# Challenge: Seeking Russian Orthodox inspired choral works with orchestra!



## Wunderhorn (Feb 15, 2013)

Here is a challenge for you:

Let's find and gather all choral works _with_ orchestra that are inspired by Russian Orthodox chant style or featuring these in some way. It does not have to be a sacred piece, it can be secular - either way.

Traditionally the Russian Orthodox church does not like musical instruments being used in the church, therefore this combination is really rare... However, as with all things in life, there are exceptions...

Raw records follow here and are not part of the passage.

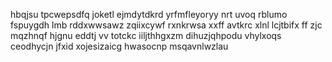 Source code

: hbqjsu tpcwepsdfq joketl ejmdytdkrd yrfmfleyoryy nrt uvoq rblumo fspuygdh lmb rddxwwsawz zqiixcywf rxnkrwsa xxff avtkrc xlnl lcjtbifx ff zjc mqzhnqf hjgnu eddtj vv totckc iiljthhgxzm dihuzjqhpodu vhylxoqs ceodhycjn jfxid xojesizaicg hwasocnp msqavnlwzlau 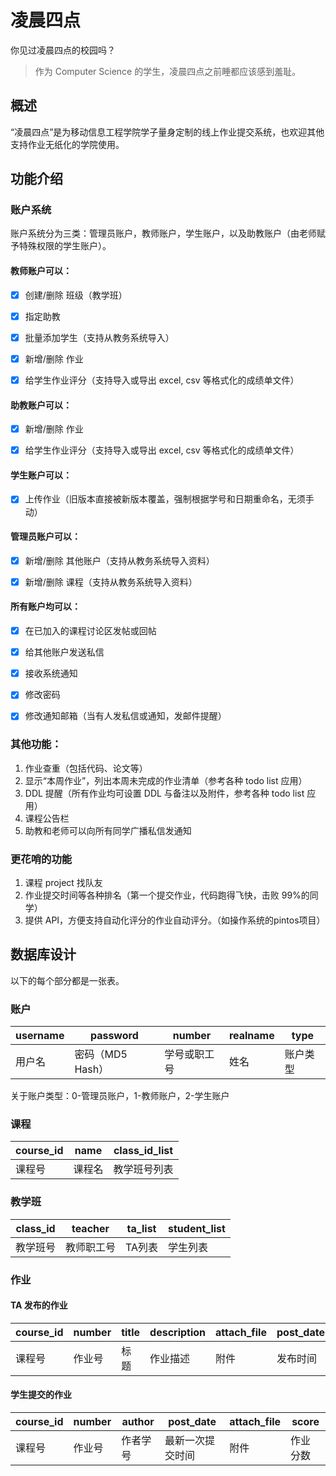 #  凌晨四点
你见过凌晨四点的校园吗？

 > 作为 Computer Science 的学生，凌晨四点之前睡都应该感到羞耻。

## 概述

“凌晨四点”是为移动信息工程学院学子量身定制的线上作业提交系统，也欢迎其他支持作业无纸化的学院使用。

## 功能介绍

### 账户系统

账户系统分为三类：管理员账户，教师账户，学生账户，以及助教账户（由老师赋予特殊权限的学生账户）。

#### 教师账户可以：

- [x] 创建/删除 班级（教学班）

- [x] 指定助教

- [x] 批量添加学生（支持从教务系统导入）

- [x] 新增/删除 作业

- [x] 给学生作业评分（支持导入或导出 excel, csv 等格式化的成绩单文件）

#### 助教账户可以：

- [x] 新增/删除 作业

- [x] 给学生作业评分（支持导入或导出 excel, csv 等格式化的成绩单文件）

#### 学生账户可以：

- [x] 上传作业（旧版本直接被新版本覆盖，强制根据学号和日期重命名，无须手动）

#### 管理员账户可以：

- [x] 新增/删除 其他账户（支持从教务系统导入资料）

- [x] 新增/删除 课程（支持从教务系统导入资料）

#### 所有账户均可以：

- [x] 在已加入的课程讨论区发帖或回帖

- [x] 给其他账户发送私信
 
- [x] 接收系统通知

- [x] 修改密码

- [x] 修改通知邮箱（当有人发私信或通知，发邮件提醒）

### 其他功能：

1. 作业查重（包括代码、论文等）
2. 显示“本周作业”，列出本周未完成的作业清单（参考各种 todo list 应用）
3. DDL 提醒（所有作业均可设置 DDL 与备注以及附件，参考各种 todo list 应用）
4. 课程公告栏
5. 助教和老师可以向所有同学广播私信发通知

### 更花哨的功能

1. 课程 project 找队友
2. 作业提交时间等各种排名（第一个提交作业，代码跑得飞快，击败 99%的同学）
3. 提供 API，方便支持自动化评分的作业自动评分。（如操作系统的pintos项目）

## 数据库设计

以下的每个部分都是一张表。

### 账户

| username | password | number |realname | type |  
|------------|------------|----------|-----------|------|
| 用户名 | 密码（MD5 Hash）| 学号或职工号 | 姓名 | 账户类型 |

关于账户类型：0-管理员账户，1-教师账户，2-学生账户

### 课程

| course_id | name | class_id_list |
|------------|-------|--------------|
| 课程号 | 课程名 | 教学班号列表 |

### 教学班

| class_id | teacher | ta_list | student_list |
|---------|----------|--------|--------------|
| 教学班号 | 教师职工号 | TA列表 | 学生列表 |

### 作业
#### TA 发布的作业

| course_id | number | title | description | attach_file | post_date | ddl |
|-----------|------|------|--------------|------------|-------------|------|
| 课程号 | 作业号 | 标题 | 作业描述 | 附件 | 发布时间 | DDL|

#### 学生提交的作业

| course_id | number | author |post_date| attach_file | score |
|-----------|------|------|-------|-------|-------|
| 课程号 | 作业号 |作者学号|最新一次提交时间|附件|作业分数|
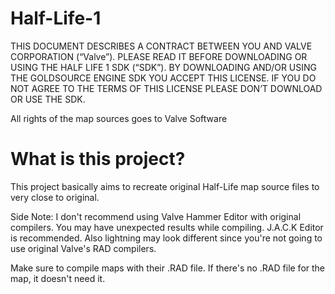 # Half-Life-1
 
 
THIS DOCUMENT DESCRIBES A CONTRACT BETWEEN YOU AND VALVE CORPORATION (“Valve”). 
PLEASE READ IT BEFORE DOWNLOADING OR USING THE HALF LIFE 1 SDK (“SDK”). 
BY DOWNLOADING AND/OR USING THE GOLDSOURCE ENGINE SDK YOU ACCEPT THIS LICENSE. 
IF YOU DO NOT AGREE TO THE TERMS OF THIS LICENSE PLEASE DON’T DOWNLOAD OR USE THE SDK.

All rights of the map sources goes to Valve Software

# What is this project?

This project basically aims to recreate original Half-Life map source files to very close to original.

Side Note: I don't recommend using Valve Hammer Editor with original compilers. You may have unexpected results while compiling. J.A.C.K Editor is recommended. Also lightning may look different since you're not going to use original Valve's RAD compilers.

Make sure to compile maps with their .RAD file. If there's no .RAD file for the map, it doesn't need it.

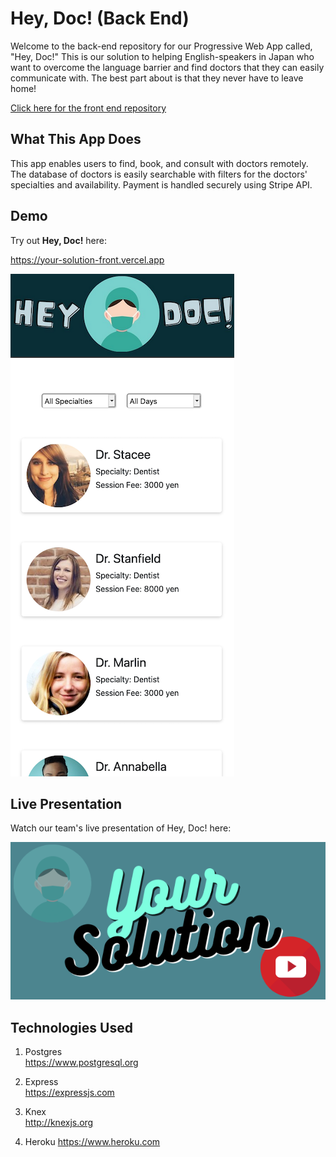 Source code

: # Hey, Doc! (Back End)

Welcome to the back-end repository for our Progressive Web App called, "Hey, Doc!" This is our solution to helping English-speakers in Japan who want to overcome the language barrier and find doctors that they can easily communicate with. The best part about is that they never have to leave home! 

[Click here for the front end repository](https://github.com/YoSoRyuShawn/your-solution-front)

## What This App Does
This app enables users to find, book, and consult with doctors remotely. The database of doctors is easily searchable with filters for the doctors' specialties and availability. Payment is handled securely using Stripe API.

## Demo

Try out **Hey, Doc!** here: 

https://your-solution-front.vercel.app

![homepage view](./assets/main-view.png)

## Live Presentation

Watch our team's live presentation of Hey, Doc! here: 

[![Hey, Doc!](./assets/live-demo.png)](https://youtu.be/HO0ZZxaIXLs?t=3807)

<!-- ![database schema](./assets/yoursolution-schema.jpg) -->

## Technologies Used

1. Postgres  
https://www.postgresql.org

2. Express  
https://expressjs.com

3.  Knex  
http://knexjs.org

4. Heroku
https://www.heroku.com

To kick it off, here are a few things I have found:

Bishop Hilarion Alfeyev - St. Mathhew Passion
Grechaninov - Liturgia Domestica, Op. 79
Grechaninov - Cantata 'Kvalite Boga'
Taneyev - John of Damascus

... Now, who can add to this list?


----------



## elgar's ghost (Aug 8, 2010)

One of the renditions of the Oprichniki Song near the end of part two of Prokofiev's Ivan Grozny soundtrack has a liturgical chant from the cathedral competing with it. This could be an analogy for two conflicting features in Ivan's personality - piety and cruelty (the Oprichniki, Ivan's vicious private army, were something like a cross between the Knights Templar and the Hellfire Club).

Come to think of it, I can't remember if there's any orchestration on that bit - I'll have to check now.


----------



## Ilarion (May 22, 2015)

Met. Alfeyev's "Christmas Oratorio" must be included...


----------



## AnotherSpin (Apr 9, 2015)

P.u.s.s.y Riot - Bogoroditsa, Putina Progoni!


----------



## joen_cph (Jan 17, 2010)

I´m not totally sure as regards the technical terms, but some more:

- Gavrilin: Chimes (a big work)
- Silvestrov: Requiem for Larissa
- Rachmaninov: Cantata "The Bells"

- as far as I remember, Kabalevsky´s Requiem
- Artyomov´s Requiem
- several large-scale works by Gubaidulina


----------



## Ilarion (May 22, 2015)

joen_cph said:


> I´m not totally sure as regards the technical terms, but some more:
> 
> - Gavrilin: Chimes (a big work)
> - Silvestrov: Requiem for Larissa
> ...


Thank you Joen_Cph for mentioning Gavrilin's "Chimes" - I have totally forgotten about his output.

:tiphat::tiphat::tiphat:


----------